Hazara Expedition of 1891

Last updated
Hazara Expedition of 1891
Date1st March 1891 – 29th May 1891
Location
Hazara (modern-day Pakistan)
Result British victory
Belligerents

Flag of the United Kingdom.svg British Empire

The Second Hazara Expedition of 1891 [1] , was a military campaign by the British against Swati and Yousafzai tribes of Kala Dhaka and Battagram District (then known as the Black Mountains of Hazara and northern areas around it) in the Hazara region of what is now Pakistan.

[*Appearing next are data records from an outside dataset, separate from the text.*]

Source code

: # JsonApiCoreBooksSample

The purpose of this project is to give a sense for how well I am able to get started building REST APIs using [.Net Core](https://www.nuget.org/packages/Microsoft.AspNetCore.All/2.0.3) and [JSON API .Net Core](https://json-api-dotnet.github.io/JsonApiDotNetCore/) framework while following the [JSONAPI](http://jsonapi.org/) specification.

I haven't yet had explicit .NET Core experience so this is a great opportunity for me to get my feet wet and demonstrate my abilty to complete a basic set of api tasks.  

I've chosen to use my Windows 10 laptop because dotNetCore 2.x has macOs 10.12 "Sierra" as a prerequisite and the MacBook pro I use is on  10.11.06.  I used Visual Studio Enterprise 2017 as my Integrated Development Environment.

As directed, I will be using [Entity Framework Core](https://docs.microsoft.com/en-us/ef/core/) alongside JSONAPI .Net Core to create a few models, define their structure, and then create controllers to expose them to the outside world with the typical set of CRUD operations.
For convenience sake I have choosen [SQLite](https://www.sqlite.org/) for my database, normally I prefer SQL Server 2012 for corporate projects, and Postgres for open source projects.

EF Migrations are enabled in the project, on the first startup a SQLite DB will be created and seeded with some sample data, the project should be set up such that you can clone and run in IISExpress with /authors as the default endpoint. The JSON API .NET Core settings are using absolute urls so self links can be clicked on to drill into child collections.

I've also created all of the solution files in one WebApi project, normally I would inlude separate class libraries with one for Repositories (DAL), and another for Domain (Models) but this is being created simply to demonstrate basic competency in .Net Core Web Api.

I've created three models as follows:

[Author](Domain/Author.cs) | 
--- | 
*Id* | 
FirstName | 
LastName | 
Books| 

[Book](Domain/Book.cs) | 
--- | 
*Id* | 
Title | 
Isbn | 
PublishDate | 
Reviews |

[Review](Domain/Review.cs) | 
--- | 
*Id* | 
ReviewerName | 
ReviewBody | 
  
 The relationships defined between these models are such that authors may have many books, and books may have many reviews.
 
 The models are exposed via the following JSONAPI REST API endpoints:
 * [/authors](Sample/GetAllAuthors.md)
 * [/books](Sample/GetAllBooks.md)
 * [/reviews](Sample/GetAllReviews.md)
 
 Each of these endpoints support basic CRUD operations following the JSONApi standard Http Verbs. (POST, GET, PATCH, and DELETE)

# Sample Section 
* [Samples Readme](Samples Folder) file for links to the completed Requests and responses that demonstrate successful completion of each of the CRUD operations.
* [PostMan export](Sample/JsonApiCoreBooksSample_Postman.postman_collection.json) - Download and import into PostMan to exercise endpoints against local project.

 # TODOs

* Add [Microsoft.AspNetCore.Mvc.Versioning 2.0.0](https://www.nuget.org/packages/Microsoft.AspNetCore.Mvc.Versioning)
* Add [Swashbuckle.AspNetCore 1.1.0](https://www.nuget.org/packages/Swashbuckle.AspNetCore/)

The failure of the tribes to honour the agreements that ended the 1888 campaign (the first Hazara Expeidition) led to a further two-month expedition by a Hazara Field Force in 1891. [2] General Roberts observed that

the Black Mountain tribes, [having been] quite unsubdued by the fruitless expedition of 1888, had given trouble almost immediately afterwards. [The second expedition] was completely successful in political results as in its military conduct. The columns were not withdrawn until the tribesmen had become convinced that they were powerless to sustain a hostile attitude towards us, and that it was in their interest, as it was our wish, that they should henceforth be on amicable terms with us. [3]

British and Indian Army forces who took part in this expedition received the India General Service Medal with the clasp of Hazara 1891 (as had been done similarly in the 1888 expedition). [4] The Royal Welch Fusiliers were one of the British regiments that took part in the expedition. [5]

Allan James Macnab was one of the soldiers who was awarded the clasp of Hazara for his role in the night attack on Ghazikot. [6]

References

  1. Roll of Honour - Sussex - Eastbourne - Royal Sussex Regiment Memorial
  2. Joslin, Litherland and Simpkin. British Battles and Medals. p. 124. Published Spink, London. 1988.
  3. Field Marshal Lord Roberts, Forty-one Years in India 1897, page 531.)
  4. Joslin, Litherland and Simpkin. British Battles and Medals. p. 123. Published Spink, London. 1988.